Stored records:
---+---

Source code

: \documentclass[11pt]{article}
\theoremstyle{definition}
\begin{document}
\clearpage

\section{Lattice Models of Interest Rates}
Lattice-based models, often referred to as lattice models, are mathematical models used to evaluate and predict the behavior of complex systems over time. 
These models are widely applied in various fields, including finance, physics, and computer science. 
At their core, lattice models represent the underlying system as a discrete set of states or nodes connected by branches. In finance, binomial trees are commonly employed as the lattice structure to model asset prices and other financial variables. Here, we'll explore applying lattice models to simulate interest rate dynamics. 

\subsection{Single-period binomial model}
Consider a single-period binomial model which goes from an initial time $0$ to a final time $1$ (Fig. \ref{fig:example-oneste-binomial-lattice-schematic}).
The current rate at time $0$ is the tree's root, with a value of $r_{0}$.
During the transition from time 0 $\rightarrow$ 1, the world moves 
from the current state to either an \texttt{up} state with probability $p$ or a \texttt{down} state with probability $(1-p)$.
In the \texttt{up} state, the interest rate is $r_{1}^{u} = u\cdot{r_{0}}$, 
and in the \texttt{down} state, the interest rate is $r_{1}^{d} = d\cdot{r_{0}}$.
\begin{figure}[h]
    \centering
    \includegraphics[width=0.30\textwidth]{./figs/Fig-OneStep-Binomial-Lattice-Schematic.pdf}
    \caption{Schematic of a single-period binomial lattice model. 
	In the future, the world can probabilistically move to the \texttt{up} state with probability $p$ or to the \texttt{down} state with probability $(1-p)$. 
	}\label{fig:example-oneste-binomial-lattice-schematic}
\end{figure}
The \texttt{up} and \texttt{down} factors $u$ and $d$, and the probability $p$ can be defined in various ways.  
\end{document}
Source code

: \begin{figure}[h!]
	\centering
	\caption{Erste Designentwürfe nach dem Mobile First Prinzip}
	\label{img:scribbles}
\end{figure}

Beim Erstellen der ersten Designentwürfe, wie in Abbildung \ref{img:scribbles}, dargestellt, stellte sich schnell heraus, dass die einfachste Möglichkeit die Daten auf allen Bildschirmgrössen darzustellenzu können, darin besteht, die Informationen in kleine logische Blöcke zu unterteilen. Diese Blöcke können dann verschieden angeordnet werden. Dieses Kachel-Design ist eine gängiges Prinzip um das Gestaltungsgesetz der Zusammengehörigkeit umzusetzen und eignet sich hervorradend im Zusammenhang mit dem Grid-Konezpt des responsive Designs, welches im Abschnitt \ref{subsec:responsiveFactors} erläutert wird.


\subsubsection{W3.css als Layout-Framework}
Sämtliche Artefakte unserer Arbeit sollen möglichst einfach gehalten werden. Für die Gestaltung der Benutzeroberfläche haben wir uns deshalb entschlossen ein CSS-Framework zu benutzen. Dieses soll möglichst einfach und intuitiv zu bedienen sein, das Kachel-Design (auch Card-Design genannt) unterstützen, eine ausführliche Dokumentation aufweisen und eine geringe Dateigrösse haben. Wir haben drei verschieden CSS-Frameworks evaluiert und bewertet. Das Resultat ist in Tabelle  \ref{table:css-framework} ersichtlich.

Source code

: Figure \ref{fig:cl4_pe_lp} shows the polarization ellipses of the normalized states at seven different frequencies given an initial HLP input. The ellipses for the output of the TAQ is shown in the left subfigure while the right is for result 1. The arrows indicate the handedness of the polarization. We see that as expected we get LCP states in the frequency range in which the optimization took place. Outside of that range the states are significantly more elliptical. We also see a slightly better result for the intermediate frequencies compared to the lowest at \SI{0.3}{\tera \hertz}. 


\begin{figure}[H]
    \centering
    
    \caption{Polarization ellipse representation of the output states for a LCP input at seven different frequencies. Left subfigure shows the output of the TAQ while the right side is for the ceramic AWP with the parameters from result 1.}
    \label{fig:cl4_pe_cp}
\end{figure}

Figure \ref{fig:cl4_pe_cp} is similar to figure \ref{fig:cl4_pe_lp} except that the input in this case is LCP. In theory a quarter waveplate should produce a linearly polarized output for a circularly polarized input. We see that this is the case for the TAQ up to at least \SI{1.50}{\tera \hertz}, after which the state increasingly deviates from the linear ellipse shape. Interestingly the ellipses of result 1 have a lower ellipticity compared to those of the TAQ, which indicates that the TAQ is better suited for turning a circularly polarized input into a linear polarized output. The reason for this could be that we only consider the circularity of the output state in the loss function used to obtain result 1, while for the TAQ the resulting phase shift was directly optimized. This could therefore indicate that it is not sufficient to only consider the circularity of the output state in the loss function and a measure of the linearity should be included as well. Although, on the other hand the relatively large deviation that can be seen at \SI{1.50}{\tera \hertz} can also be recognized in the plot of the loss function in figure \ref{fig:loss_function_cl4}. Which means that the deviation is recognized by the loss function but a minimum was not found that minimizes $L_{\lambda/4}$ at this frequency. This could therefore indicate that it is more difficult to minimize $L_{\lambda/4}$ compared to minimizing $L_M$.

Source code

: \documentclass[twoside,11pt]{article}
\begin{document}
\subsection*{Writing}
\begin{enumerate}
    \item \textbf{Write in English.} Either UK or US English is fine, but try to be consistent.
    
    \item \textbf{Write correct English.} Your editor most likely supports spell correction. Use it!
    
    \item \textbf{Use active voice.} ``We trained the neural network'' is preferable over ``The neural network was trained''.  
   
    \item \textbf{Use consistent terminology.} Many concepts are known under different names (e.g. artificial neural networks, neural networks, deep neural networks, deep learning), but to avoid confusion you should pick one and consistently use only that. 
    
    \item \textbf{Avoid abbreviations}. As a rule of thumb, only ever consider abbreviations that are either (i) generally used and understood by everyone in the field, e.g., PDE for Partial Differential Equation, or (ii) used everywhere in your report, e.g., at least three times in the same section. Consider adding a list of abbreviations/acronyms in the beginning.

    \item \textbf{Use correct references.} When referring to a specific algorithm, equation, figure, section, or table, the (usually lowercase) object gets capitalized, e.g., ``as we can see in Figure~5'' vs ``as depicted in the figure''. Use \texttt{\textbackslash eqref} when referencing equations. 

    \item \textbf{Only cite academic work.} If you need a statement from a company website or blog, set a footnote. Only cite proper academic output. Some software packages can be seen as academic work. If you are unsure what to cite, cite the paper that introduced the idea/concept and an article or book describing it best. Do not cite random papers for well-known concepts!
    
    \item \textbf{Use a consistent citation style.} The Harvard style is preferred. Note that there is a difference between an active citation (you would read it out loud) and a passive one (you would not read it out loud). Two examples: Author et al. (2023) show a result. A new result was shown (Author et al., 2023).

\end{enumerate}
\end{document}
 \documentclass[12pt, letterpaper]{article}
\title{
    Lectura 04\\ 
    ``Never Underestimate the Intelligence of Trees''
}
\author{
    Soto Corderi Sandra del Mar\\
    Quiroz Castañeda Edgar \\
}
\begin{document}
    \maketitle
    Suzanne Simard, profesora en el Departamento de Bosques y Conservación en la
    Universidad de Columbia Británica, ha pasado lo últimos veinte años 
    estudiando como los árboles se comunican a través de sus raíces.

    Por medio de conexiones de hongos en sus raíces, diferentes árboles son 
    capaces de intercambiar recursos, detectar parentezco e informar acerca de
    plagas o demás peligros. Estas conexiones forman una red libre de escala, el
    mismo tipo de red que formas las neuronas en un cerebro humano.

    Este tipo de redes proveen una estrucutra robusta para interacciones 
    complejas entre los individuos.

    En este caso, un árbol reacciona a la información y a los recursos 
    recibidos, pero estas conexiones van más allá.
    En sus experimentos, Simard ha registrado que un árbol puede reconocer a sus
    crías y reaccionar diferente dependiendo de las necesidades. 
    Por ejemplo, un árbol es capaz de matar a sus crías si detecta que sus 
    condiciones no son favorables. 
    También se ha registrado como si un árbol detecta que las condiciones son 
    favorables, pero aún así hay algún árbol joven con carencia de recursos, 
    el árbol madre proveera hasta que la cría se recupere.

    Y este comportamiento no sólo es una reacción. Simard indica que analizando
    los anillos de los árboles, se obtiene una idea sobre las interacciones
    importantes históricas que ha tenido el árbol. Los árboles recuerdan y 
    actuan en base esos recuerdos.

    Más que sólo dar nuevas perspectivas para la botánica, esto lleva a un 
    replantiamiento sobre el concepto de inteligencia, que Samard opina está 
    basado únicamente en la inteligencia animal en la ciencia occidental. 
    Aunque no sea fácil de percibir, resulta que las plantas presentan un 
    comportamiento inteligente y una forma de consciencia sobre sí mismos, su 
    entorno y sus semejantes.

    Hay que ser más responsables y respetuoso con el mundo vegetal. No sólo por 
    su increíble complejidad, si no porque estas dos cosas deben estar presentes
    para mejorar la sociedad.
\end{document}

---+---

REQUIRED ACTION ::
Once the line with "actuan en base esos recuerdos." is found, write out that line and every one after it through the last line of the records, exactly and with nothing else.

RESPONSE BELOW ::
    actuan en base esos recuerdos.

    Más que sólo dar nuevas perspectivas para la botánica, esto lleva a un 
    replantiamiento sobre el concepto de inteligencia, que Samard opina está 
    basado únicamente en la inteligencia animal en la ciencia occidental. 
    Aunque no sea fácil de percibir, resulta que las plantas presentan un 
    comportamiento inteligente y una forma de consciencia sobre sí mismos, su 
    entorno y sus semejantes.

    Hay que ser más responsables y respetuoso con el mundo vegetal. No sólo por 
    su increíble complejidad, si no porque estas dos cosas deben estar presentes
    para mejorar la sociedad.
\end{document}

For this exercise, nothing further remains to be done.